Pourquoi l'ANCE n'a octroyé aucune autorisation depuis 20 ans ? La réponse est très simple. L'ANCE, qui est devenue maintenant un acteur commercial sur le marché, est également l'autorité responsable de l'octroi d'autorisation à " ses concurrents " pour exercer. En investissant lourdement dans l'acquisition de solutions et dans des audits extrêmement coûteux, l'ANCE ne se laissera pas facilement faire pour octroyer l'autorisation à un potentiel concurrent !
Pourtant, le marché en a besoin ! Une seule agence publique ne peut, même si elle acquiert la solution la plus complète et chère du monde, gérer les demandes à la fois du secteur public et le secteur privé. Elle ne pourra suivre l'évolution des technologies ni s'adapter à différents secteurs d'activité. Les expériences dans la région ne manquent pas.
Dans la rive nord, un marché énorme avec des dizaines d'opérateurs de certification. En Afrique aussi : au Maroc le marché est en effervescence depuis que les fournisseurs privés avaient eu cette possibilité. Depuis, il y a au moins deux opérateurs de certification privés. En côte d'ivoire aussi dont le cadre juridique date de moins de 10 ans avec 3 opérateurs de certification privés.

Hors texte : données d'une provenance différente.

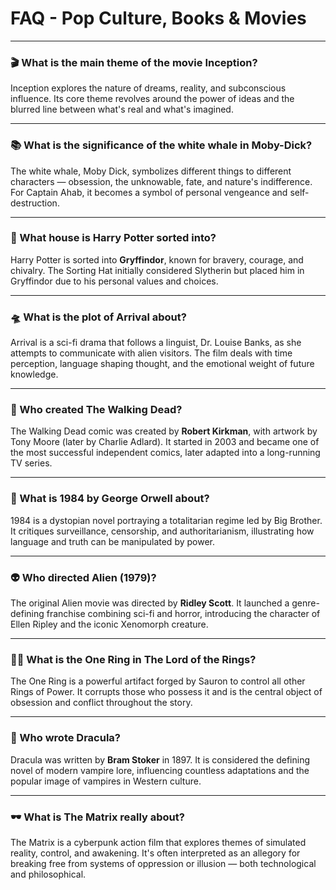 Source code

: # FAQ - Pop Culture, Books & Movies

---

### 🎬 What is the main theme of the movie Inception?

Inception explores the nature of dreams, reality, and subconscious influence. Its core theme revolves around the power of ideas and the blurred line between what's real and what's imagined.

---

### 📚 What is the significance of the white whale in Moby-Dick?

The white whale, Moby Dick, symbolizes different things to different characters — obsession, the unknowable, fate, and nature's indifference. For Captain Ahab, it becomes a symbol of personal vengeance and self-destruction.

---

### 🧙 What house is Harry Potter sorted into?

Harry Potter is sorted into **Gryffindor**, known for bravery, courage, and chivalry. The Sorting Hat initially considered Slytherin but placed him in Gryffindor due to his personal values and choices.

---

### 🛸 What is the plot of Arrival about?

Arrival is a sci-fi drama that follows a linguist, Dr. Louise Banks, as she attempts to communicate with alien visitors. The film deals with time perception, language shaping thought, and the emotional weight of future knowledge.

---

### 🧟 Who created The Walking Dead?

The Walking Dead comic was created by **Robert Kirkman**, with artwork by Tony Moore (later by Charlie Adlard). It started in 2003 and became one of the most successful independent comics, later adapted into a long-running TV series.

---

### 🧠 What is 1984 by George Orwell about?

1984 is a dystopian novel portraying a totalitarian regime led by Big Brother. It critiques surveillance, censorship, and authoritarianism, illustrating how language and truth can be manipulated by power.

---

### 👽 Who directed Alien (1979)?

The original Alien movie was directed by **Ridley Scott**. It launched a genre-defining franchise combining sci-fi and horror, introducing the character of Ellen Ripley and the iconic Xenomorph creature.

---

### 🧙‍♂️ What is the One Ring in The Lord of the Rings?

The One Ring is a powerful artifact forged by Sauron to control all other Rings of Power. It corrupts those who possess it and is the central object of obsession and conflict throughout the story.

---

### 🧛 Who wrote Dracula?

Dracula was written by **Bram Stoker** in 1897. It is considered the defining novel of modern vampire lore, influencing countless adaptations and the popular image of vampires in Western culture.

---

### 🕶️ What is The Matrix really about?

The Matrix is a cyberpunk action film that explores themes of simulated reality, control, and awakening. It's often interpreted as an allegory for breaking free from systems of oppression or illusion — both technological and philosophical.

Chez nous, malheureusement, malgré les lourds investissements déjà jetés par la fenêtre, le ministère semble, quand même, continuer d'aller dans la même direction avec une nouvelle marque et de nouvelles acquisitions qui vont nécessiter de nouveaux investissements. Cela tout en gardant la porte fermée devant les potentiels fournisseurs privés. Même les sociétés ou startups, qui ont essayé de profiter du peu d'ouverture accordé par l'ANCE avec DigiGO, ont dû fermer complètement ou passer à autre chose.
Tout le monde a suivi le périple d'une de ces startups qui a investi lourdement pendant plusieurs années et qui a déposé plusieurs dossiers, tous refusés, malgré l'expertise prouvée de ses dirigeants, la certification et la reconnaissance internationale.
En conclusion, un cadre juridique en avance (20 ans avant presque tout le monde), beaucoup d'argent public dépensé sur divers projets contre un usage très faible voire inexistant et un marché fermé aux opérateurs locaux privés en contradiction avec les dispositions de la loi en vigueur et la volonté exprimé par plusieurs acteurs technologiques. Une histoire qui se répète sur divers secteurs et pas que le numérique.
L'Etat qui est en train de combattre le monopole illégal et capricieux dans plusieurs secteurs qui impactent la vie du Tunisien, devra également s'attaquer à ce monopole imposé par l'ANCE. Le numérique est aujourd'hui aussi important que le " pain " pour le Tunisien et pour l'économie de notre pays.